João Figueiredo was the CEO of International Mozambican Bank, Millennium bim, for just under 10 years when he decided it was time to take on a fresh challenge and introduce a new bank into the country.
“So, I had a conversation with some entrepreneurs – local entrepreneurs and foreign entrepreneurs – in order to create this new bank,” Figueiredo told How we made it in Africa. “This happened in the middle of 2010 when I, together with some people that I worked with in this financial system, created our management team in order to create this new bank in Mozambique.”
This new bank is Único Bank, a Mozambican universal services bank with a strong focus on retail services. Having only officially entered the market in August 2011, the bank has seen rapid growth and is now the sixth biggest bank in Mozambique. However, prior to launching Único, Figueiredo said he received a lot of scepticism from others in the industry over the decision to launch a new bank during a time of international economic crisis.
“Particularly in 2010, in the middle of the international crisis, a lot of people were quite confused with my decision. People [were] saying to me, ‘it is a little bit crazy to try to open a new bank in 2010’. But if you look at the market at the time; the four big banks in Mozambique, they got around 82% of the market share in the country.”
He added that this, alongside forecasted GDP growth and the fact that below 20% of the population was actually banked, meant that there was room for another banking institution in the industry.
“So if you put everything together, you would have seen that there was an opportunity here to create a new player in this market. The only thing that you should be able to create is a new institution that could address, in fact, the needs of the market. And that’s why we decided to create a different institution, an institution that comes to play in a different way.”
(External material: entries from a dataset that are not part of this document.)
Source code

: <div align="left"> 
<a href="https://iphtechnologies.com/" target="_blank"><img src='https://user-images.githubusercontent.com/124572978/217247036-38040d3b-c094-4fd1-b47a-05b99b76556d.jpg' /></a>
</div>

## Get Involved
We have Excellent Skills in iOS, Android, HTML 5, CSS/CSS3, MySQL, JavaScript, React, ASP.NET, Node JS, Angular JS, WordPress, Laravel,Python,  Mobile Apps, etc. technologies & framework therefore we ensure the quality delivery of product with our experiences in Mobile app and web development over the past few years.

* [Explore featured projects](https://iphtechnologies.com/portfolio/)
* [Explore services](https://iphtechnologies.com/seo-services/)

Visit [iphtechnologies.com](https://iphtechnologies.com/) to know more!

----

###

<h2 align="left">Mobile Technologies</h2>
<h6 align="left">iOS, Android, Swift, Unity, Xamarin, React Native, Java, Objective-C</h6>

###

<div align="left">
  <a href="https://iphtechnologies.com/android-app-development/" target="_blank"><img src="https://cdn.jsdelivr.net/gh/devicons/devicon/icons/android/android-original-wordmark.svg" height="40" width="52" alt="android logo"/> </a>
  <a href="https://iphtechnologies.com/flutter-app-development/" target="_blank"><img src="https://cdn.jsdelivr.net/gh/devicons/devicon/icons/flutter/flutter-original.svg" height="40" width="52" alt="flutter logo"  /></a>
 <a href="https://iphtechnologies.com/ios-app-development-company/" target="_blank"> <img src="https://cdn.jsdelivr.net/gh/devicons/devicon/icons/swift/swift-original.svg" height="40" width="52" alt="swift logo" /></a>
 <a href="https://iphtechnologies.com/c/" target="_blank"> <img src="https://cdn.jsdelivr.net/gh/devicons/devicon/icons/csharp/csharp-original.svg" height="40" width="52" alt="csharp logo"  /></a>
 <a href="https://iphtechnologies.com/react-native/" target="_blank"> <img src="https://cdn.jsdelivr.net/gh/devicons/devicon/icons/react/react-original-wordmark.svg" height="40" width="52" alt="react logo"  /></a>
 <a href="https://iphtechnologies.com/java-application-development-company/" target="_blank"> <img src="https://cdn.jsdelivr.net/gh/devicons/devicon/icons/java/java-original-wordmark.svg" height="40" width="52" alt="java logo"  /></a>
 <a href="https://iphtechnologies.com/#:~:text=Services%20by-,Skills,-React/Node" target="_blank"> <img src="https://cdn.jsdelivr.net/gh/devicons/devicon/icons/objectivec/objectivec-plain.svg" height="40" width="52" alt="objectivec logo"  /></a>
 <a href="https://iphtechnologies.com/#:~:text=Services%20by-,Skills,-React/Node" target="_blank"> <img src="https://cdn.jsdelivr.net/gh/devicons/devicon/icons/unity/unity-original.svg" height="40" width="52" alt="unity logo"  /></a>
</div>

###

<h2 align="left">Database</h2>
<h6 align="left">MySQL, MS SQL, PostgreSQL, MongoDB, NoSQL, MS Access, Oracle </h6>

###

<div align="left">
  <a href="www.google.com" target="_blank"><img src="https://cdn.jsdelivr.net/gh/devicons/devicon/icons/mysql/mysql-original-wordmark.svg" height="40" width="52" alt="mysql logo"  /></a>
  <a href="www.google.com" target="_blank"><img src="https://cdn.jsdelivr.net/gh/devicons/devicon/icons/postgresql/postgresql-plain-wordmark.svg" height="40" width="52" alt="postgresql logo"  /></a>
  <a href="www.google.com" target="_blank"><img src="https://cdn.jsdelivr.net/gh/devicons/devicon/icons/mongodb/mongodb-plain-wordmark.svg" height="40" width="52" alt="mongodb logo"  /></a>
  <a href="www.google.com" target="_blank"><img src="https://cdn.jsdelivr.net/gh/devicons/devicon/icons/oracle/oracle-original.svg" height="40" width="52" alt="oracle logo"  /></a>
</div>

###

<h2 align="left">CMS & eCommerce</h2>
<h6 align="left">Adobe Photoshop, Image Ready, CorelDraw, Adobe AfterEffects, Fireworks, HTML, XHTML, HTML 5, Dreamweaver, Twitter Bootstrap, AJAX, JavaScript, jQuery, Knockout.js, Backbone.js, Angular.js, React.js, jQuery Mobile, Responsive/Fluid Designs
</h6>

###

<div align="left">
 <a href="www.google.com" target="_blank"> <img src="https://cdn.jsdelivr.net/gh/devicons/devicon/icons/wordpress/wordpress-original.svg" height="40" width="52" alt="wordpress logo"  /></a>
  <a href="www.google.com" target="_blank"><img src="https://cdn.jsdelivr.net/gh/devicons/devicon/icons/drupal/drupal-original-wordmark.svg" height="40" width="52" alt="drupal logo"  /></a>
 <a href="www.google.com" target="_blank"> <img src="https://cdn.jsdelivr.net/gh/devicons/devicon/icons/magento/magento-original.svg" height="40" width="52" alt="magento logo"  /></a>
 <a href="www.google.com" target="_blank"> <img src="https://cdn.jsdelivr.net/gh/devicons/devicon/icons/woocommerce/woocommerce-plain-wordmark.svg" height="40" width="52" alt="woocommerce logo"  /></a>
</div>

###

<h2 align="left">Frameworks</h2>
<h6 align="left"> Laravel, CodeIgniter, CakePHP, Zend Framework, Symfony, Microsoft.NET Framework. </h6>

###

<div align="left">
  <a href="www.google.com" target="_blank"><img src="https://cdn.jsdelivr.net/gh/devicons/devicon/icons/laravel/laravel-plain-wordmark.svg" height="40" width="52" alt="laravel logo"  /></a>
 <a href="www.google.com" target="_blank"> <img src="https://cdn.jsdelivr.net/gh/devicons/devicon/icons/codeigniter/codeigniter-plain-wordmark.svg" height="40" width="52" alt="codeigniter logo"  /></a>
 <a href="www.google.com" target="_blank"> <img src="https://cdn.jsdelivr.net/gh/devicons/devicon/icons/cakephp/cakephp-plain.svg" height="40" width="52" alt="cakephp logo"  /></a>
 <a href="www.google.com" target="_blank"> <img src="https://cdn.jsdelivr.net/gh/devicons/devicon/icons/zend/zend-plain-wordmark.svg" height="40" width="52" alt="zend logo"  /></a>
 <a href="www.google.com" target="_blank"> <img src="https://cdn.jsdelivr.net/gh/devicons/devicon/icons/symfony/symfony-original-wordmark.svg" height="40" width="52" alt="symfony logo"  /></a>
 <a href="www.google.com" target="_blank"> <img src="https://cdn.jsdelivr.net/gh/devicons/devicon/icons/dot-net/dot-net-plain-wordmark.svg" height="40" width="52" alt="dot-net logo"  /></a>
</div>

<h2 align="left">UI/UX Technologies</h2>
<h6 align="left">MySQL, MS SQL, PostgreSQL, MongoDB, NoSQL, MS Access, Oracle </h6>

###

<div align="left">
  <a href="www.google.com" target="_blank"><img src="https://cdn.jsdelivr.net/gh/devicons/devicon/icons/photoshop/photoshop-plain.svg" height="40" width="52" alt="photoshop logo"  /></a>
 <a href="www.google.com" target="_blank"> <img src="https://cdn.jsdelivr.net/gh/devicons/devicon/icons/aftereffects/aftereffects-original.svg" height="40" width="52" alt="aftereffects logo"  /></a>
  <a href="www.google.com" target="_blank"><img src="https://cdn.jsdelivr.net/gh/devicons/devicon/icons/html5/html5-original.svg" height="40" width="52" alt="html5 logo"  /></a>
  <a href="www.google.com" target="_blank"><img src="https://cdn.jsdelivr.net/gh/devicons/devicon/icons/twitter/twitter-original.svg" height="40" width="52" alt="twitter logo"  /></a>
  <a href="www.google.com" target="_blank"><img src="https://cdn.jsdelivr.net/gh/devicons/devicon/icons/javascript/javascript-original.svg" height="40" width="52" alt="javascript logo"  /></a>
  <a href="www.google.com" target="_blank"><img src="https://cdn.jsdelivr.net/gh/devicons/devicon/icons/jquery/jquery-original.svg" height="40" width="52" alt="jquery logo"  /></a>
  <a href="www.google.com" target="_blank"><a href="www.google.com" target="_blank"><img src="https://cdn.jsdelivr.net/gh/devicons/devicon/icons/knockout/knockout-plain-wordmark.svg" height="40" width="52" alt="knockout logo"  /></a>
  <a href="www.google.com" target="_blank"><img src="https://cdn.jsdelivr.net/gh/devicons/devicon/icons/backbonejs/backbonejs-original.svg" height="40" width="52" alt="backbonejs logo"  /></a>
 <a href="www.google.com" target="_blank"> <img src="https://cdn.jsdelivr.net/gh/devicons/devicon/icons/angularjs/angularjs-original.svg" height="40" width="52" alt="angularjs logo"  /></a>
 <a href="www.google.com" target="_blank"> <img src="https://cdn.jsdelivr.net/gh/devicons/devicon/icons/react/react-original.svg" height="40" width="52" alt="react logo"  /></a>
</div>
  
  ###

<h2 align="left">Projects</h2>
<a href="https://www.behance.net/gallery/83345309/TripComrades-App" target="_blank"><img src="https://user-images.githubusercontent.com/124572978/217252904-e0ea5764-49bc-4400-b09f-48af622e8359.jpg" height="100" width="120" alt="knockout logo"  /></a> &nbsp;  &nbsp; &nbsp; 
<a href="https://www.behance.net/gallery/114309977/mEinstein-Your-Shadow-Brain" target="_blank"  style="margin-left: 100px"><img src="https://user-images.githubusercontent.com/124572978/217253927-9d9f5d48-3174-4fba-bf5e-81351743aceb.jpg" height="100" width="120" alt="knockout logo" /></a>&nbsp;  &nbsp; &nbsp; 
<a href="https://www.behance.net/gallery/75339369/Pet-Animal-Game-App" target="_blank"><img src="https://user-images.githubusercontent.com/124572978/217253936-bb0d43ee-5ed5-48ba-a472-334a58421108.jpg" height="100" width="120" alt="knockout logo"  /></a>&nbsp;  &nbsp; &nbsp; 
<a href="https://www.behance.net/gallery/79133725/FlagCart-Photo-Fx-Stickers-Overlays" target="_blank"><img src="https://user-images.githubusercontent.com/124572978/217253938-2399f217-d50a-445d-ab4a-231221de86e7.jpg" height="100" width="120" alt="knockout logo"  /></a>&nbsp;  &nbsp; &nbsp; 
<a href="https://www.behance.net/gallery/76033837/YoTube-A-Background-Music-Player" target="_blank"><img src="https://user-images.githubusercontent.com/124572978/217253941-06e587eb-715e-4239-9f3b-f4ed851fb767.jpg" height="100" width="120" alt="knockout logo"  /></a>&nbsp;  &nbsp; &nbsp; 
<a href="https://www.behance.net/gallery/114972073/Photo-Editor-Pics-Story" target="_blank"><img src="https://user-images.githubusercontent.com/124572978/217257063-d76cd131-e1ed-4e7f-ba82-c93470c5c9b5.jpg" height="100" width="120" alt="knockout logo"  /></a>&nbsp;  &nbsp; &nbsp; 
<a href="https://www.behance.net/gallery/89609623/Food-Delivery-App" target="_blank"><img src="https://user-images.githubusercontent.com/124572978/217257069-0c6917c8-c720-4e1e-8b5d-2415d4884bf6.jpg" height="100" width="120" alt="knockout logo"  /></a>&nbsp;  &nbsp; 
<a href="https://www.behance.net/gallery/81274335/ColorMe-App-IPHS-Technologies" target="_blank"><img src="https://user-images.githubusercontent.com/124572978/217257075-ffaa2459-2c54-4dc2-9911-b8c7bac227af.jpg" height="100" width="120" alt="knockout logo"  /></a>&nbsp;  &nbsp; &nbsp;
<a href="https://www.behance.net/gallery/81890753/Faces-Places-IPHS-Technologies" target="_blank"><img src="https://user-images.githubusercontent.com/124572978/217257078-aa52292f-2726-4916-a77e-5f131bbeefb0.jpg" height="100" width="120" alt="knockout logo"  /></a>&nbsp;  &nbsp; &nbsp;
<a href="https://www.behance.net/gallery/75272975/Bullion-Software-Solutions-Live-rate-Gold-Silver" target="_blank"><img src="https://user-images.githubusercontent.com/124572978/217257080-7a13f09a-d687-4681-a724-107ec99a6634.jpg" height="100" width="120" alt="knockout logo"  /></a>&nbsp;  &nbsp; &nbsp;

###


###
In less than two years, Único Bank has grown to 13 branches across the country, with further plans to expand its presence in all the Mozambican provinces. This rapid growth has led Figueiredo to be named this year’s African Banker of the Year at the African Banker Awards, which took place in Morocco at the end of last month.
Married to the job
Figueiredo said that the bank’s success has come with hours of hard work and enthusiasm for what he is doing. For example, he refuses to go to sleep until he has replied to all the emails he received that day, and he doesn’t just simply work the typical 9-5 working hours.
“Sometimes I leave my work at 6 or 7PM and then I go play some basketball or do some gym and then I come back to work and then I go to have dinner with my family and then I pick up again the work… You know, [with] lovers, they don’t think hours they just think about being together, and I really feel some passion for my job, I really like what I’m doing here.”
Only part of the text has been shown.